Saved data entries
%%

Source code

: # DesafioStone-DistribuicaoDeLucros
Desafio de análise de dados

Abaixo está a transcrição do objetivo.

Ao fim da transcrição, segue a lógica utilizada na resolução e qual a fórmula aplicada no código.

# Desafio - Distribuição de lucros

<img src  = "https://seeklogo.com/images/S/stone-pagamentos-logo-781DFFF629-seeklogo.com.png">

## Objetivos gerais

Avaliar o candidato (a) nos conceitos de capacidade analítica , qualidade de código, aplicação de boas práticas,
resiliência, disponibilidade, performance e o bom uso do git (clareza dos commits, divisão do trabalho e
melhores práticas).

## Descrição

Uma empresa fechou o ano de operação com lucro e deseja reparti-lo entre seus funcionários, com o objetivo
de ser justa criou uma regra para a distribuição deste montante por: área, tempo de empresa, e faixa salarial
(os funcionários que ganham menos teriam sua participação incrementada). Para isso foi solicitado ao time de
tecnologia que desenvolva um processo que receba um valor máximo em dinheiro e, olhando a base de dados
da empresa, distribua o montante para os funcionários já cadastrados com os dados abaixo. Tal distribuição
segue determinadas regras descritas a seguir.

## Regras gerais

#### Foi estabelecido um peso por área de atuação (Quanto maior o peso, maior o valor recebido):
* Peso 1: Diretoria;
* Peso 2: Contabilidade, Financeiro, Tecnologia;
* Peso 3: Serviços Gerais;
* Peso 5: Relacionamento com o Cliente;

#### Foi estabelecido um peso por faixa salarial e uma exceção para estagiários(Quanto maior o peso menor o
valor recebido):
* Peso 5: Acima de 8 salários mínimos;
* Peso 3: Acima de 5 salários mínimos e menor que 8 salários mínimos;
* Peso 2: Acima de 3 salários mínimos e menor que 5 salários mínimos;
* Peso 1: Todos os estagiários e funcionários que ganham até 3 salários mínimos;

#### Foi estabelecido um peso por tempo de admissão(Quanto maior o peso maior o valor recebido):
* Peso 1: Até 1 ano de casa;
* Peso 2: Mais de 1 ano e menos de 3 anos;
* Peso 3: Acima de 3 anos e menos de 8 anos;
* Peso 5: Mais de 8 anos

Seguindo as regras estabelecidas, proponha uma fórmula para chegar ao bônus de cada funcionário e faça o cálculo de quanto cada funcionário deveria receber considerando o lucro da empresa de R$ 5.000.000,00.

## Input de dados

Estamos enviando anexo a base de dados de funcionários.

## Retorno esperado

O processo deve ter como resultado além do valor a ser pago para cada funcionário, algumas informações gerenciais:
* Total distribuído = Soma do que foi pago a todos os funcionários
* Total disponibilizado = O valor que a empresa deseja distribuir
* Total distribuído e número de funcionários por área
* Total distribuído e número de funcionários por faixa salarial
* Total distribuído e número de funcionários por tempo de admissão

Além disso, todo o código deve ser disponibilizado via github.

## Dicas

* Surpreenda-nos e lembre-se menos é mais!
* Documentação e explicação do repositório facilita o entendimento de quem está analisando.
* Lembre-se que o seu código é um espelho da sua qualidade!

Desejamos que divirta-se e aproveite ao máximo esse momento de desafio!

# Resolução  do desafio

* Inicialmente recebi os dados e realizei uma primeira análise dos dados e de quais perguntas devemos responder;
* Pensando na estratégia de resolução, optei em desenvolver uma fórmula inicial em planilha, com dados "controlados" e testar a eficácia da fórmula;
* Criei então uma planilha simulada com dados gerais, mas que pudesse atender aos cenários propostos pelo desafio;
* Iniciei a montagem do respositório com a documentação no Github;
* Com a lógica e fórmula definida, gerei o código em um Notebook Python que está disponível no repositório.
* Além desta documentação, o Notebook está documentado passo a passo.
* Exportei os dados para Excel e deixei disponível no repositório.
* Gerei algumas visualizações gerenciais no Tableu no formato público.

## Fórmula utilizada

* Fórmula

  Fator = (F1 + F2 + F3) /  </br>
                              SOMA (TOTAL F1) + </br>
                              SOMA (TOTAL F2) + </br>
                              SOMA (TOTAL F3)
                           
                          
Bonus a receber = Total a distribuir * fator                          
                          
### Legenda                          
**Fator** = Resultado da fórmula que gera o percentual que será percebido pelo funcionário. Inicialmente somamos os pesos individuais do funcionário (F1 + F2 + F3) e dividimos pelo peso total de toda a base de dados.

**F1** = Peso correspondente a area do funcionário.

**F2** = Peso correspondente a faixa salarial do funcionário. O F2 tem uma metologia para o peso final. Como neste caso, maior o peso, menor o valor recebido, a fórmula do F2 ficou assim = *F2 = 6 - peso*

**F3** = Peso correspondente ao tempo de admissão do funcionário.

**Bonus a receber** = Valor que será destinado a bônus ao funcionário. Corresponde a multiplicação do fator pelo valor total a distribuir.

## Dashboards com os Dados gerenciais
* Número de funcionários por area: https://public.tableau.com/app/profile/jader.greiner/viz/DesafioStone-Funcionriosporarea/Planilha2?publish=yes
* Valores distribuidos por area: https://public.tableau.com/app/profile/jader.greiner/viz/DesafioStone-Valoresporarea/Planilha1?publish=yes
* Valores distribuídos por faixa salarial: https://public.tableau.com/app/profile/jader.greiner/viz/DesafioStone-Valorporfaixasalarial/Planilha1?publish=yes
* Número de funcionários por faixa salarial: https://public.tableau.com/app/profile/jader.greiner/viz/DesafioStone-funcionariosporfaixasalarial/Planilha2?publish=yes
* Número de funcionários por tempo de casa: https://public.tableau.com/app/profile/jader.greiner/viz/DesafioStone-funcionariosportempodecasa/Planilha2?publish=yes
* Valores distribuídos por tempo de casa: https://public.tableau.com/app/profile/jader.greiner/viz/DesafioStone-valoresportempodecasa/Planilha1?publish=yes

%%

• _Task goal_: An exact, complete copy of the data is the only acceptable answer.

• _Result of the task_:
Source code

: # DesafioStone-DistribuicaoDeLucros
Desafio de análise de dados

Abaixo está a transcrição do objetivo.

Ao fim da transcrição, segue a lógica utilizada na resolução e qual a fórmula aplicada no código.

# Desafio - Distribuição de lucros

<img src  = "https://seeklogo.com/images/S/stone-pagamentos-logo-781DFFF629-seeklogo.com.png">

## Objetivos gerais

Avaliar o candidato (a) nos conceitos de capacidade analítica , qualidade de código, aplicação de boas práticas,
resiliência, disponibilidade, performance e o bom uso do git (clareza dos commits, divisão do trabalho e
melhores práticas).

## Descrição

Uma empresa fechou o ano de operação com lucro e deseja reparti-lo entre seus funcionários, com o objetivo
de ser justa criou uma regra para a distribuição deste montante por: área, tempo de empresa, e faixa salarial
(os funcionários que ganham menos teriam sua participação incrementada). Para isso foi solicitado ao time de
tecnologia que desenvolva um processo que receba um valor máximo em dinheiro e, olhando a base de dados
da empresa, distribua o montante para os funcionários já cadastrados com os dados abaixo. Tal distribuição
segue determinadas regras descritas a seguir.

## Regras gerais

#### Foi estabelecido um peso por área de atuação (Quanto maior o peso, maior o valor recebido):
* Peso 1: Diretoria;
* Peso 2: Contabilidade, Financeiro, Tecnologia;
* Peso 3: Serviços Gerais;
* Peso 5: Relacionamento com o Cliente;

#### Foi estabelecido um peso por faixa salarial e uma exceção para estagiários(Quanto maior o peso menor o
valor recebido):
* Peso 5: Acima de 8 salários mínimos;
* Peso 3: Acima de 5 salários mínimos e menor que 8 salários mínimos;
* Peso 2: Acima de 3 salários mínimos e menor que 5 salários mínimos;
* Peso 1: Todos os estagiários e funcionários que ganham até 3 salários mínimos;

#### Foi estabelecido um peso por tempo de admissão(Quanto maior o peso maior o valor recebido):
* Peso 1: Até 1 ano de casa;
* Peso 2: Mais de 1 ano e menos de 3 anos;
* Peso 3: Acima de 3 anos e menos de 8 anos;
* Peso 5: Mais de 8 anos

Seguindo as regras estabelecidas, proponha uma fórmula para chegar ao bônus de cada funcionário e faça o cálculo de quanto cada funcionário deveria receber considerando o lucro da empresa de R$ 5.000.000,00.

## Input de dados

Estamos enviando anexo a base de dados de funcionários.

## Retorno esperado

O processo deve ter como resultado além do valor a ser pago para cada funcionário, algumas informações gerenciais:
* Total distribuído = Soma do que foi pago a todos os funcionários
* Total disponibilizado = O valor que a empresa deseja distribuir
* Total distribuído e número de funcionários por área
* Total distribuído e número de funcionários por faixa salarial
* Total distribuído e número de funcionários por tempo de admissão

Além disso, todo o código deve ser disponibilizado via github.

## Dicas

* Surpreenda-nos e lembre-se menos é mais!
* Documentação e explicação do repositório facilita o entendimento de quem está analisando.
* Lembre-se que o seu código é um espelho da sua qualidade!

Desejamos que divirta-se e aproveite ao máximo esse momento de desafio!

# Resolução  do desafio

* Inicialmente recebi os dados e realizei uma primeira análise dos dados e de quais perguntas devemos responder;
* Pensando na estratégia de resolução, optei em desenvolver uma fórmula inicial em planilha, com dados "controlados" e testar a eficácia da fórmula;
* Criei então uma planilha simulada com dados gerais, mas que pudesse atender aos cenários propostos pelo desafio;
* Iniciei a montagem do respositório com a documentação no Github;
* Com a lógica e fórmula definida, gerei o código em um Notebook Python que está disponível no repositório.
* Além desta documentação, o Notebook está documentado passo a passo.
* Exportei os dados para Excel e deixei disponível no repositório.
* Gerei algumas visualizações gerenciais no Tableu no formato público.

## Fórmula utilizada

* Fórmula

  Fator = (F1 + F2 + F3) /  </br>
                              SOMA (TOTAL F1) + </br>
                              SOMA (TOTAL F2) + </br>
                              SOMA (TOTAL F3)
                           
                          
Bonus a receber = Total a distribuir * fator                          
                          
### Legenda                          
**Fator** = Resultado da fórmula que gera o percentual que será percebido pelo funcionário. Inicialmente somamos os pesos individuais do funcionário (F1 + F2 + F3) e dividimos pelo peso total de toda a base de dados.

**F1** = Peso correspondente a area do funcionário.

**F2** = Peso correspondente a faixa salarial do funcionário. O F2 tem uma metologia para o peso final. Como neste caso, maior o peso, menor o valor recebido, a fórmula do F2 ficou assim = *F2 = 6 - peso*

**F3** = Peso correspondente ao tempo de admissão do funcionário.

**Bonus a receber** = Valor que será destinado a bônus ao funcionário. Corresponde a multiplicação do fator pelo valor total a distribuir.

## Dashboards com os Dados gerenciais
* Número de funcionários por area: https://public.tableau.com/app/profile/jader.greiner/viz/DesafioStone-Funcionriosporarea/Planilha2?publish=yes
* Valores distribuidos por area: https://public.tableau.com/app/profile/jader.greiner/viz/DesafioStone-Valoresporarea/Planilha1?publish=yes
* Valores distribuídos por faixa salarial: https://public.tableau.com/app/profile/jader.greiner/viz/DesafioStone-Valorporfaixasalarial/Planilha1?publish=yes
* Número de funcionários por faixa salarial: https://public.tableau.com/app/profile/jader.greiner/viz/DesafioStone-funcionariosporfaixasalarial/Planilha2?publish=yes
* Número de funcionários por tempo de casa: https://public.tableau.com/app/profile/jader.greiner/viz/DesafioStone-funcionariosportempodecasa/Planilha2?publish=yes
* Valores distribuídos por tempo de casa: https://public.tableau.com/app/profile/jader.greiner/viz/DesafioStone-valoresportempodecasa/Planilha1?publish=yes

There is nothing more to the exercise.